The condensed financial statements for the period ended 30 June 2019 have been prepared in accordance with the Disclosure and Transparency Rules of the Financial Services Authority and with IAS 34 'Interim Financial Reporting' as adopted by the European Union. The information in these condensed financial statements does not include all the information and disclosures made in the annual financial statements.
The condensed financial statements have been prepared in accordance with International Financial Reporting Standards (IFRS) as adopted by the EU in a manner consistent with the accounting policies set out in the Group financial statements for the year ended 31 December 2018, with the exception of new standards, amendments and interpretations effective as of 1 January 2019 as detailed below. IFRS are subject to amendment and interpretation by the International Accounting Standards Board (IASB) and there is an ongoing process of review and endorsement by the European Commission. Any standards, amendments or interpretations that have been issued but not yet effective have not been adopted early by the Group.
Going concern
The directors are satisfied that the Group has sufficient resources to continue in operational existence for the foreseeable future. Accordingly, they continue to adopt the going concern basis in preparing these financial statements.
Financial instruments
Unless otherwise indicated, the carrying amounts of the Group's financial assets and liabilities are a reasonable approximation of their fair values.

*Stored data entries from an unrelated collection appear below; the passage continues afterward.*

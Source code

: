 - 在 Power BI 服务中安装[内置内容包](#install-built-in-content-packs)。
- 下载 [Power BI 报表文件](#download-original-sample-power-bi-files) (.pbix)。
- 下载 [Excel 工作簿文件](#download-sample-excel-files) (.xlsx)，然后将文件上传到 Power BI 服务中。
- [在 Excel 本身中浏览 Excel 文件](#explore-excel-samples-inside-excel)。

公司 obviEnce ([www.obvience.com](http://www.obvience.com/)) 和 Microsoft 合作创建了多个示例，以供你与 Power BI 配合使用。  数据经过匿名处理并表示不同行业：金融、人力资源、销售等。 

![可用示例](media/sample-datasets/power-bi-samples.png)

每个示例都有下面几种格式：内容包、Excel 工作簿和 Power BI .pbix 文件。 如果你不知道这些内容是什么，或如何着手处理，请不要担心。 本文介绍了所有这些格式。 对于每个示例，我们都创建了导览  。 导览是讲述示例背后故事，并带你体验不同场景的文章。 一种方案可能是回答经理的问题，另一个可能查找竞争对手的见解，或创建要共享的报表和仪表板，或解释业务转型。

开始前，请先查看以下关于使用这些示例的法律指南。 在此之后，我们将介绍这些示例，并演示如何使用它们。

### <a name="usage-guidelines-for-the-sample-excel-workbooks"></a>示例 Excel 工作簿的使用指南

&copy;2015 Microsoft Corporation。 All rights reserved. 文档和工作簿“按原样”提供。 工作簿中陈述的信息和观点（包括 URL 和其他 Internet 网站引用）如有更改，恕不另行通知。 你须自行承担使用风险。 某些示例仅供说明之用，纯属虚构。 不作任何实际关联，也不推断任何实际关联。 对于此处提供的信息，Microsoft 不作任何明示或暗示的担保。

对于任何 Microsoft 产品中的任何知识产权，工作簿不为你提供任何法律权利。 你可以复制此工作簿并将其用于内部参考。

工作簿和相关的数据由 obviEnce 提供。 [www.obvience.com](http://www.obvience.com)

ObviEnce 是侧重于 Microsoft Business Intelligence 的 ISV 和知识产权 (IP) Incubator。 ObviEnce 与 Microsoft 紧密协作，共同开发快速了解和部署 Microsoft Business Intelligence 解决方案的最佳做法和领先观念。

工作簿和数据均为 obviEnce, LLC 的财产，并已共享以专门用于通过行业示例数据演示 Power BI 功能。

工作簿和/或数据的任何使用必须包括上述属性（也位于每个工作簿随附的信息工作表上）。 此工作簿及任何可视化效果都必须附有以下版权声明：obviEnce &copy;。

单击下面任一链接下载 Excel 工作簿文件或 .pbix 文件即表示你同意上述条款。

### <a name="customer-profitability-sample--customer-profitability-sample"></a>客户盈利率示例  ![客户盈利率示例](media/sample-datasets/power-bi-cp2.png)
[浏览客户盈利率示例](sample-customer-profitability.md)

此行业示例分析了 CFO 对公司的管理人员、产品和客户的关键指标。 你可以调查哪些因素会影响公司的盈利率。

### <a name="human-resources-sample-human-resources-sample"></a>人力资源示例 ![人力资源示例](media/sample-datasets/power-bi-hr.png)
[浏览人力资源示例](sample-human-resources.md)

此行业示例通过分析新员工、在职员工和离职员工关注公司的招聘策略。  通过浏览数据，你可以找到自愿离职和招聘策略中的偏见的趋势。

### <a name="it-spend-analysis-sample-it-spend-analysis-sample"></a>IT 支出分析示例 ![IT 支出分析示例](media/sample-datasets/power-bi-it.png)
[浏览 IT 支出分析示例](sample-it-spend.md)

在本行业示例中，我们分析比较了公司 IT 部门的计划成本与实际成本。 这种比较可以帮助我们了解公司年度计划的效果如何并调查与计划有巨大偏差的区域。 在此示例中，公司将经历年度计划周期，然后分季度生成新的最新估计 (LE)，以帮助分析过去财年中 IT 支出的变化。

Accounting policies: new standards, amendments and interpretations
IFRS 16 'Leases'
The Group adopted IFRS 16 from 1 January 2019, replacing IAS 17 'Leases' and related interpretations. This represents a change in accounting for lease arrangements in which the Group acts as lessee whereby operating leases previously treated solely through profit and loss are to be recorded in the statement of financial position in the form of a right-of-use asset and a lease liability, subject to exemptions for low value and short-term leases. The nature of the costs changes from operating expenses to predominantly depreciation with an interest expense on the lease liability. The Group has been impacted by IFRS 16 on its leases for property.
In accordance with the transition provisions of IFRS 16, comparative information has not been restated, with the cumulative effect of initially applying the standard recognised as an adjustment to retained earnings at 1 January 2019. Lease liabilities previously assessed as operating leases have been measured on 1 January 2019 at the present value of the remaining lease payments, discounted using the Group's incremental borrowing rate at that date of 3.10%. Associated right-of-use assets have been measured at amounts equal to the lease liabilities, adjusted for any prepaid or accrued lease payments.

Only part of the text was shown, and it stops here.